Притча о расцветшем и отцветшем подкидыше (кукушонке, аистенке, цыпленке, индюшонке) подходяща для сопоставления вообще с любой судьбой — в качестве условной единицы стереотипности. Ибо лишний раз доказывает: нестабильность, шаткость, провальность — основные и основополагающие признаки бытия. Только кажется: зыбкое устоялось и утвердилось на гипсовых котурнах. Надежное перекочевало в разряд постоянного. Наступили затишье, покой, благодать… Как бы не так! Тут в налаженный размеренный порядок и внедряется, вклинивается досадный пустячок: к примеру, сорвавшийся с резьбы кран в ванной. А потом — потекший унитаз. Отклеились обои. И это еще самое ерундовое из того, что способно произойти. Никто ни за что не может ручаться. Не может быть спокоен и уверен ни в чем. И уж само собой — ни в ком. Полагаться ни на кого нельзя. Только на себя и мертвых. Эти не подведут. А живые и огнедышащие… Наверняка! Даже к нострадамусам ходить не надо.
Было бы странно, если бы скупердяистых ипохондриков-коллег радовали мои успехи и восхищали мои попытки сделаться лебедеподобным. Беломанишечным и крахмальноманжетным. Разумеется, внаглую притянутые ангельские замашки и притязания отмежеваться от опротивевшего охвостья — всех бесили. К тому же я нарывался: нарочно выбрал для обновленной заставки к программе репродукцию Климта «Поцелуй» — это ли не вызов, не провоцирование скандала? Брякал-вякал направо-налево:
— Тем милы тараканы, что не выпячивают уродства, выползают в темноте…
Ненавистники взирали косо — уже не по причине многофункциональных дефектов зрения, а потому что ненависть невозможно было скрыть.

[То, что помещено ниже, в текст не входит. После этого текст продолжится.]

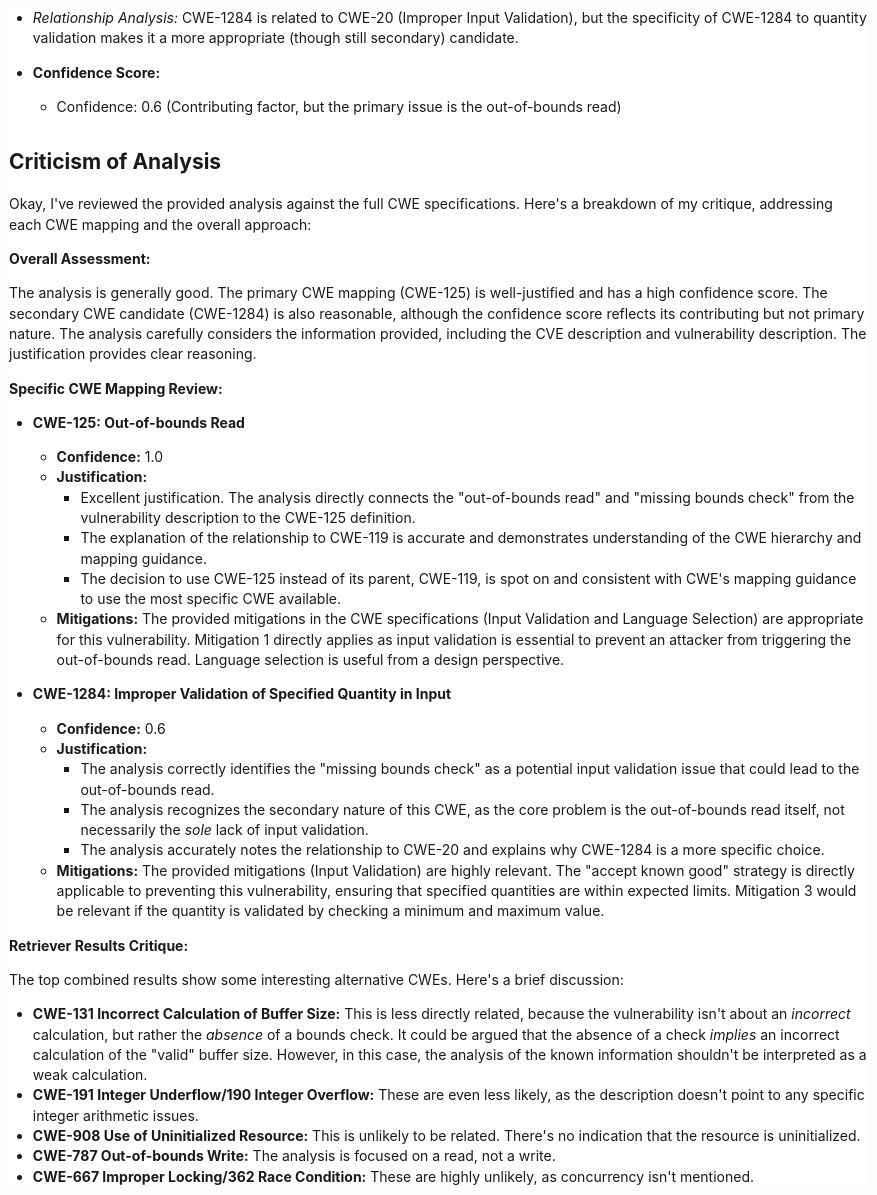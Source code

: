   - *Relationship Analysis:* CWE-1284 is related to CWE-20 (Improper Input Validation), but the specificity of CWE-1284 to quantity validation makes it a more appropriate (though still secondary) candidate.

- **Confidence Score:**  
  - Confidence: 0.6 (Contributing factor, but the primary issue is the out-of-bounds read)

## Criticism of Analysis

Okay, I've reviewed the provided analysis against the full CWE specifications. Here's a breakdown of my critique, addressing each CWE mapping and the overall approach:

**Overall Assessment:**

The analysis is generally good. The primary CWE mapping (CWE-125) is well-justified and has a high confidence score. The secondary CWE candidate (CWE-1284) is also reasonable, although the confidence score reflects its contributing but not primary nature. The analysis carefully considers the information provided, including the CVE description and vulnerability description. The justification provides clear reasoning.

**Specific CWE Mapping Review:**

*   **CWE-125: Out-of-bounds Read**
    *   **Confidence:** 1.0
    *   **Justification:**
        *   Excellent justification. The analysis directly connects the "out-of-bounds read" and "missing bounds check" from the vulnerability description to the CWE-125 definition.
        *   The explanation of the relationship to CWE-119 is accurate and demonstrates understanding of the CWE hierarchy and mapping guidance.
        *   The decision to use CWE-125 instead of its parent, CWE-119, is spot on and consistent with CWE's mapping guidance to use the most specific CWE available.
    *   **Mitigations:** The provided mitigations in the CWE specifications (Input Validation and Language Selection) are appropriate for this vulnerability. Mitigation 1 directly applies as input validation is essential to prevent an attacker from triggering the out-of-bounds read. Language selection is useful from a design perspective.

*   **CWE-1284: Improper Validation of Specified Quantity in Input**
    *   **Confidence:** 0.6
    *   **Justification:**
        *   The analysis correctly identifies the "missing bounds check" as a potential input validation issue that could lead to the out-of-bounds read.
        *   The analysis recognizes the secondary nature of this CWE, as the core problem is the out-of-bounds read itself, not necessarily the *sole* lack of input validation.
        *   The analysis accurately notes the relationship to CWE-20 and explains why CWE-1284 is a more specific choice.
    *   **Mitigations:** The provided mitigations (Input Validation) are highly relevant. The "accept known good" strategy is directly applicable to preventing this vulnerability, ensuring that specified quantities are within expected limits. Mitigation 3 would be relevant if the quantity is validated by checking a minimum and maximum value.

**Retriever Results Critique:**

The top combined results show some interesting alternative CWEs. Here's a brief discussion:

*   **CWE-131 Incorrect Calculation of Buffer Size:** This is less directly related, because the vulnerability isn't about an *incorrect* calculation, but rather the *absence* of a bounds check. It could be argued that the absence of a check *implies* an incorrect calculation of the "valid" buffer size. However, in this case, the analysis of the known information shouldn't be interpreted as a weak calculation.
*   **CWE-191 Integer Underflow/190 Integer Overflow:** These are even less likely, as the description doesn't point to any specific integer arithmetic issues.
*   **CWE-908 Use of Uninitialized Resource:** This is unlikely to be related. There's no indication that the resource is uninitialized.
*   **CWE-787 Out-of-bounds Write:** The analysis is focused on a read, not a write.
*   **CWE-667 Improper Locking/362 Race Condition:** These are highly unlikely, as concurrency isn't mentioned.
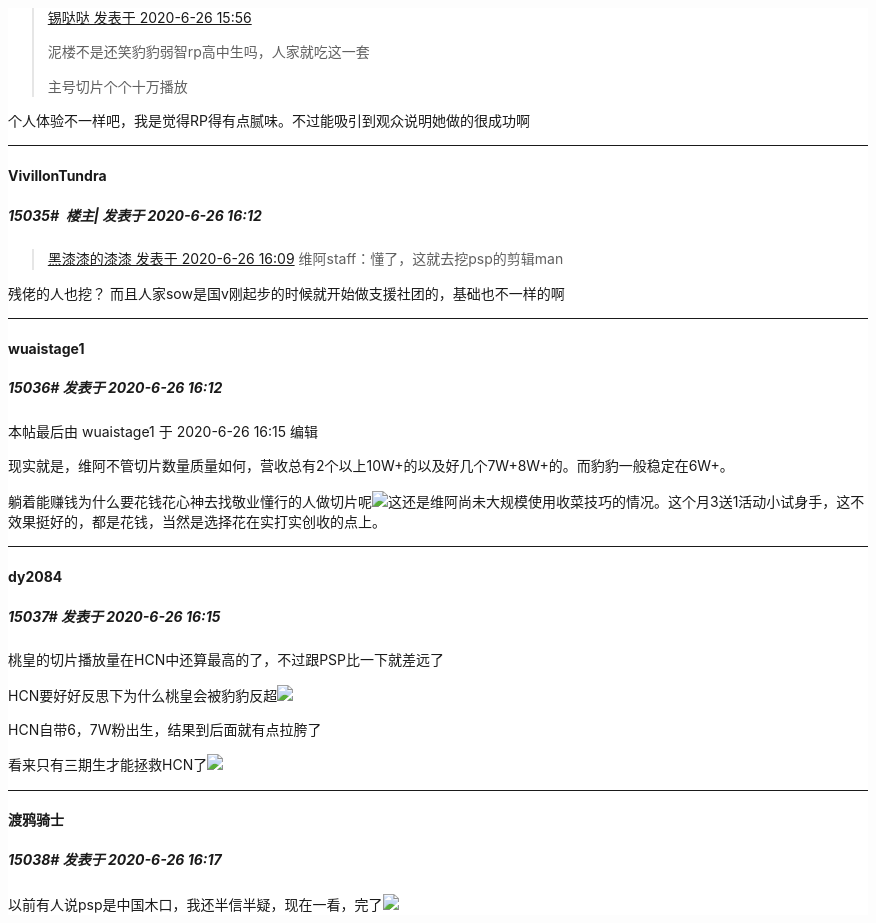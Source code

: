 
<blockquote><a href="httphttps://bbs.saraba1st.com/2b/forum.php?mod=redirect&amp;goto=findpost&amp;pid=47960187&amp;ptid=1942338" target="_blank">锡哒哒 发表于 2020-6-26 15:56</a>

泥楼不是还笑豹豹弱智rp高中生吗，人家就吃这一套

主号切片个个十万播放</blockquote>
个人体验不一样吧，我是觉得RP得有点腻味。不过能吸引到观众说明她做的很成功啊


-----

####  VivillonTundra  
##### 15035#         楼主| 发表于 2020-6-26 16:12


<blockquote><a href="httphttps://bbs.saraba1st.com/2b/forum.php?mod=redirect&amp;goto=findpost&amp;pid=47960325&amp;ptid=1942338" target="_blank">黑漆漆的漆漆 发表于 2020-6-26 16:09</a>
维阿staff：懂了，这就去挖psp的剪辑man</blockquote>
残佬的人也挖？
而且人家sow是国v刚起步的时候就开始做支援社团的，基础也不一样的啊


-----

####  wuaistage1  
##### 15036#       发表于 2020-6-26 16:12


 本帖最后由 wuaistage1 于 2020-6-26 16:15 编辑 

现实就是，维阿不管切片数量质量如何，营收总有2个以上10W+的以及好几个7W+8W+的。而豹豹一般稳定在6W+。


躺着能赚钱为什么要花钱花心神去找敬业懂行的人做切片呢<img src="https://static.saraba1st.com/image/smiley/face2017/067.png" referrerpolicy="no-referrer">这还是维阿尚未大规模使用收菜技巧的情况。这个月3送1活动小试身手，这不效果挺好的，都是花钱，当然是选择花在实打实创收的点上。


-----

####  dy2084  
##### 15037#       发表于 2020-6-26 16:15


桃皇的切片播放量在HCN中还算最高的了，不过跟PSP比一下就差远了

HCN要好好反思下为什么桃皇会被豹豹反超<img src="https://static.saraba1st.com/image/smiley/face2017/037.png" referrerpolicy="no-referrer">

HCN自带6，7W粉出生，结果到后面就有点拉胯了

看来只有三期生才能拯救HCN了<img src="https://static.saraba1st.com/image/smiley/face2017/009.gif" referrerpolicy="no-referrer">


-----

####  渡鸦骑士  
##### 15038#       发表于 2020-6-26 16:17


以前有人说psp是中国木口，我还半信半疑，现在一看，完了<img src="https://static.saraba1st.com/image/smiley/face2017/068.png" referrerpolicy="no-referrer">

Крутили желтыми от никотинового налета пальцами у виска:
— Вообще тронулся? Оборзел? На всю голову? Больной или хитрый? Может, еще и свежие сорочки начнешь носить?
Прожигали сигаретами и заляпывали зеленкой и йодом стол и стулья в моей гримерке. Подбрасывали книжки с издевательским надписями: «Последователю от Сервантеса», «Другу от Миши Лермонтова», «Хоругвеносцу от Коли Бердяева». (Что не помешало использовать выбранную мною климтовскую репродукцию в качестве рекламы противоцирующих целлюлит колготок). Гондольский, продолжая питать ко мне настороженную приязнь, не терял надежды урезонить зарвавшегося разболтал и вновь напутствовал — для пробега по дантовым кругам цирковой арены:
— Только слабаки изводятся сомнениями. Надо принять и признать несовершенство данностью, возвести его в принцип!
Но и от его приевшейся мудрости мутило.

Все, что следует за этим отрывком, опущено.